[Data excerpts]
· · · ·

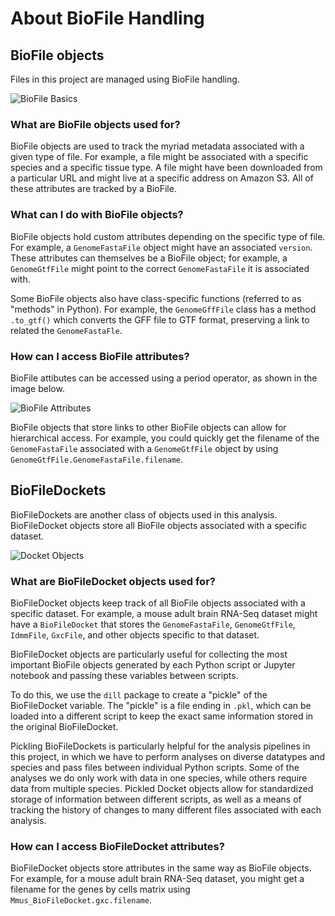 # About BioFile Handling

## BioFile objects

Files in this project are managed using BioFile handling.

![BioFile Basics](https://user-images.githubusercontent.com/6531296/206793321-537f9254-0c73-48b3-9c6d-949d4aa44799.png)

### What are BioFile objects used for?

BioFile objects are used to track the myriad metadata associated with a given type of file. 
For example, a file might be associated with a specific species and a specific tissue type.
A file might have been downloaded from a particular URL and might live at a specific address on Amazon S3.
All of these attributes are tracked by a BioFile.

### What can I do with BioFile objects?

BioFile objects hold custom attributes depending on the specific type of file.
For example, a `GenomeFastaFile` object might have an associated `version`.
These attributes can themselves be a BioFile object; for example, a `GenomeGtfFile` might point to the correct `GenomeFastaFile` it is associated with.

Some BioFile objects also have class-specific functions (referred to as "methods" in Python).
For example, the `GenomeGffFile` class has a method `.to_gtf()` which converts the GFF file to GTF format, preserving a link to related the `GenomeFastaFle`.

### How can I access BioFile attributes?

BioFile attibutes can be accessed using a period operator, as shown in the image below.

![BioFile Attributes](https://user-images.githubusercontent.com/6531296/192902111-792a70f0-f2fc-4993-9fc1-e74f8106bf70.png)

BioFile objects that store links to other BioFile objects can allow for hierarchical access.
For example, you could quickly get the filename of the `GenomeFastaFile` associated with a `GenomeGtfFile` object by using `GenomeGtfFile.GenomeFastaFile.filename`.

## BioFileDockets

BioFileDockets are another class of objects used in this analysis.
BioFileDocket objects store all BioFile objects associated with a specific dataset.

![Docket Objects](https://user-images.githubusercontent.com/6531296/206793358-7ef91d7b-e17a-4c7d-85ac-3958ebfef4c1.png)

### What are BioFileDocket objects used for?

BioFileDocket objects keep track of all BioFile objects associated with a specific dataset.
For example, a mouse adult brain RNA-Seq dataset might have a `BioFileDocket` that stores the `GenomeFastaFile`, `GenomeGtfFile`, `IdmmFile`, `GxcFile`, and other objects specific to that dataset.

BioFileDocket objects are particularly useful for collecting the most important BioFile objects generated by each Python script or Jupyter notebook and passing these variables between scripts.

To do this, we use the `dill` package to create a "pickle" of the BioFileDocket variable.
The "pickle" is a file ending in `.pkl`, which can be loaded into a different script to keep the exact same information stored in the original BioFileDocket.

Pickling BioFileDockets is particularly helpful for the analysis pipelines in this project, in which we have to perform analyses on diverse datatypes and species and pass files between individual Python scripts.
Some of the analyses we do only work with data in one species, while others require data from multiple species.
Pickled Docket objects allow for standardized storage of information between different scripts, as well as a means of tracking the history of changes to many different files associated with each analysis.

### How can I access BioFileDocket attributes?

BioFileDocket objects store attributes in the same way as BioFile objects. For example, for a mouse adult brain RNA-Seq dataset, you might get a filename for the genes by cells matrix using `Mmus_BioFileDocket.gxc.filename`.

· · · ·

TASK TO COMPLETE: Using the records above, pull out each line where the word "have" occurs.

EXPECTED ANSWER:
A file might have been downloaded from a particular URL and might live at a specific address on Amazon S3.
For example, a `GenomeFastaFile` object might have an associated `version`.
Some BioFile objects also have class-specific functions (referred to as "methods" in Python).
For example, a mouse adult brain RNA-Seq dataset might have a `BioFileDocket` that stores the `GenomeFastaFile`, `GenomeGtfFile`, `IdmmFile`, `GxcFile`, and other objects specific to that dataset.
Pickling BioFileDockets is particularly helpful for the analysis pipelines in this project, in which we have to perform analyses on diverse datatypes and species and pass files between individual Python scripts.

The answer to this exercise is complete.